It’s also a good idea to wear masks wherever low-risk and high-risk people mingle. The best system for grocery stores would be to hire low-risk shoppers to help deliver food to high-risk people, but, absent that system, the second-best option would be for everyone to wear masks in the grocery store.
Schools are another environment where a small number of high-risk teachers and a small number of students living with high-risk family members intermingle with a large number of low-risk classmates and colleagues.
Schools should be open – regions where schools closed have had the same rates of infection as regions where schools stayed open, and here in the U.S., teachers in districts with remote learning have had the same rates of infection as districts with in-person learning.
Education is essential, and most people in the building have very low risk.
A preponderance of data indicate that schools are safe. These data are readily accessible even for lay audiences – instead of reading research articles, you could read this lovely article in The Atlantic.
Well, I should rephrase.
We should’ve been quarantining international travelers back in December or January. At that time, a shutdown could have helped. By February, we were too late. This virus will become endemic to the human species. We screwed up.

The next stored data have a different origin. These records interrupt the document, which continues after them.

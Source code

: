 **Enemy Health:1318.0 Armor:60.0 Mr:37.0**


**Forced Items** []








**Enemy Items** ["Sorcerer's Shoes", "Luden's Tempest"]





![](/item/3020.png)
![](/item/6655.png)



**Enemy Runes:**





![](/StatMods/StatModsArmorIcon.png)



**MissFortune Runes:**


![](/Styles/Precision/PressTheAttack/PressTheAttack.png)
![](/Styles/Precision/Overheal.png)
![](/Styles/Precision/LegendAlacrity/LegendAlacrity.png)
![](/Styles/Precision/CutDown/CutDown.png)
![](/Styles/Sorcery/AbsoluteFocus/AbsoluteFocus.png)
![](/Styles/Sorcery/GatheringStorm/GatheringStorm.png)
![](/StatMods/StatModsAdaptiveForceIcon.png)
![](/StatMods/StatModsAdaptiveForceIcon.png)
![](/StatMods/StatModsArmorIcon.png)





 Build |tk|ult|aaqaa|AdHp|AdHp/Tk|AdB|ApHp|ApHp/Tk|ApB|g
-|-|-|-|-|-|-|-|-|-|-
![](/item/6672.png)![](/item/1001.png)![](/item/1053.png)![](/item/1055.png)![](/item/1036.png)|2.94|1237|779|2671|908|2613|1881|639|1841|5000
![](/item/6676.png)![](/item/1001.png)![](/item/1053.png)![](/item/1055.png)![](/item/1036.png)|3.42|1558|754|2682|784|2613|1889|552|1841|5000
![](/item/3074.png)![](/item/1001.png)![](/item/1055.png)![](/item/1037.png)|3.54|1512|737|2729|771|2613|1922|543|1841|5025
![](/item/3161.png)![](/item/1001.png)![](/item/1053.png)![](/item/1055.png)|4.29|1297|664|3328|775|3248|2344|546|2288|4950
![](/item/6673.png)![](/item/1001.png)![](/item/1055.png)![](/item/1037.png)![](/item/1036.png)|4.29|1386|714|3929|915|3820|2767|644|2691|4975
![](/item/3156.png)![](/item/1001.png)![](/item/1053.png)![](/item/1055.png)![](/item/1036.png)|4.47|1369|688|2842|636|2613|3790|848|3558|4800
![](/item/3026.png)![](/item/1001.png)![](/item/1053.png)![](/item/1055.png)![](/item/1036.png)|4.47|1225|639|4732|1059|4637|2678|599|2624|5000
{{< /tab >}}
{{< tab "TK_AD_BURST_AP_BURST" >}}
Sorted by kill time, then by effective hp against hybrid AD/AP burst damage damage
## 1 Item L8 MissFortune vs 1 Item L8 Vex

But, given where we are now, students and teachers won’t experience much increased risk from Covid-19 if they attend in person, and schools aren’t likely to make the Covid-19 pandemic worse for the surrounding communities.
That doesn’t mean that schools are safe.
Schools aren’t safe: gun violence is a horrible problem. My spouse is a teacher – during her first year, a student brought weapons including a chainsaw and some pipe bombs to attack the school; during her fourth year, a student had amassed guns in his locker and was planning to attack the school.
Schools aren’t safe: we let kids play football, which is known to cause traumatic brain injury.
Schools aren’t safe: the high stress of grades, college admissions, and even socializing puts some kids at a devastatingly high risk for suicide. We as a nation haven’t always done a great job of prioritizing kids’ mental health.
And the world isn’t safe – as David Katz has written,
“If inclined to panic over anything, let it be climate change … Not the most wildly pessimistic assessment of the COVID pandemic places it even remotely in the same apocalyptic ballpark.”